We Day Seattle: Rockin’ the Arena to Celebrate Youth Activism
If you were near the Seattle Center last Friday, you might have felt the collective energy of the 15,000 students and educators packed into Key Arena.
They screamed at the top of their lungs to break the world record for the loudest We Day ever with help from someone who knows a little something about being loud at a stadium, Seahawks Coach Pete Carroll. Carroll, along with several of his players from the 2014 championship team – Russell Wilson, Derrick Coleman, Bobby Wagner and Jermaine Kearse – and a jaw-dropping lineup of actors, singers, activists and community leaders, participated in Seattle’s 2nd annual We Day, a one-day event culminating Free the Children’s We Act program, a year-long initiative which offers curricular resources, campaigns and materials to help harness the energy and passion of young people and turn it into sustained activism. Microsoft, a valued member of Global Washington, sponsored the day’s activities, and their YouthSpark Reporters talked about how young people can create global change.

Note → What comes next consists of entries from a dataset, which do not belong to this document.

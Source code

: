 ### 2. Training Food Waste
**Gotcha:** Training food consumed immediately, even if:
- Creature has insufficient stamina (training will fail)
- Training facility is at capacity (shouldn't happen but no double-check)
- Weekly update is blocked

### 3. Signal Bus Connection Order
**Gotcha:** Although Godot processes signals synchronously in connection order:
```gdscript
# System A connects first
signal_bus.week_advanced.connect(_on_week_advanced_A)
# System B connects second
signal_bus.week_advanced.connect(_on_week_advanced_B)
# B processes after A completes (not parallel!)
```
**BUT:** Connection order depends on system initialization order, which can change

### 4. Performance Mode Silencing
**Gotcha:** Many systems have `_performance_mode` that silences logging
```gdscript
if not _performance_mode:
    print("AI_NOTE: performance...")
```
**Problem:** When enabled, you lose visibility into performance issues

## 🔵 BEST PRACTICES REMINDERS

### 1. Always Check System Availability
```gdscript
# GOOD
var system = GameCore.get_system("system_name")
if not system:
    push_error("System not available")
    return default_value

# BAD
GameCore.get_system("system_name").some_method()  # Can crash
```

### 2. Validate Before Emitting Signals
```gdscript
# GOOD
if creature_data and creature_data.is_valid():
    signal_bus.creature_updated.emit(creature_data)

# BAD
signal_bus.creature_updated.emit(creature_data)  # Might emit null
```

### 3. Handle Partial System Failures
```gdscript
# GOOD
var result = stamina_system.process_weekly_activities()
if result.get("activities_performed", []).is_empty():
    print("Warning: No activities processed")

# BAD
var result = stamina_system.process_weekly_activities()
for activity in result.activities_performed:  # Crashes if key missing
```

The day began with a crowd-pleasing performance by Seattle-area dance group, The Connection, dancing to a backdrop of powerful images including those of Martin Luther King, Jr. His eldest son, Martin Luther King III, then came on stage and delivered a commanding message about strength and conviction. Following King, Craig and Marc Kielburger, co-founders of Free the Children, thanked the Washington students and educators in attendance for working hard as part of the past year’s We Act program, and for teaming up to create change, both locally and globally.
The excitement in the arena continued to build throughout the day as celebrity after celebrity came on stage and wowed the young people. Edward Norton, actor and co-founder of CrowdRise, spoke about the level of power that kids are capable of if they just think creatively and commit to take action. Cody Simpson, award-winning Australian singer, played some of his hits for the screaming crowd. And, the noise level in Key Arena was near deafening when Joe Jonas, member of the band Jonas Brothers and a Free the Children Ambassador, took the stage to lead a youth panel discussion.
The audience then welcomed Washington Gov. Jay Inslee to the stage where, to the delight of the crowd, he officially proclaimed March 21, 2014 as We Day Seattle.
In addition to the power of celebrity, several inspirational speakers moved the crowd with their messages. Spencer West, a Free the Children ambassador, author and double amputee, spoke about his recent accomplishment of climbing Mount Kilimanjaro in the face of adversity. In addition, youth participants Hannah Alper and Jape Seisu, accompanied by the Seattle Rock Orchestra, received a standing ovation for their stories of Pakistani youth activists Malala Yousafzai and Iqbal Masih. And, Lisa Brummell, executive vice president of human resources for Microsoft, ensured the crowd that Microsoft and We Day would be “Best friends forever” as she promised years of continued support of the event.
The party came to a close with international recording artist Flo Rida playing four of his hit songs. I think every student and teacher in Key Arena was on their feet for the performance, continuing to dance even after a day’s worth of excitement.
As I left the arena with ears ringing, I had gained an entirely new respect for initiatives undertaken by today’s youth. I feel fortunate that so many young people are thinking creatively to bring awareness to the world’s most pressing issues. And, they aren’t stopping with awareness; they’re taking action. In their schools, throughout their communities and on a national and global level, these young people are making waves. If the We Day Seattle crowd is any indication of our future generations’ ability to lead and create change, we are in good hands. I expect amazing things from these young minds, and I can’t wait to see what they do next.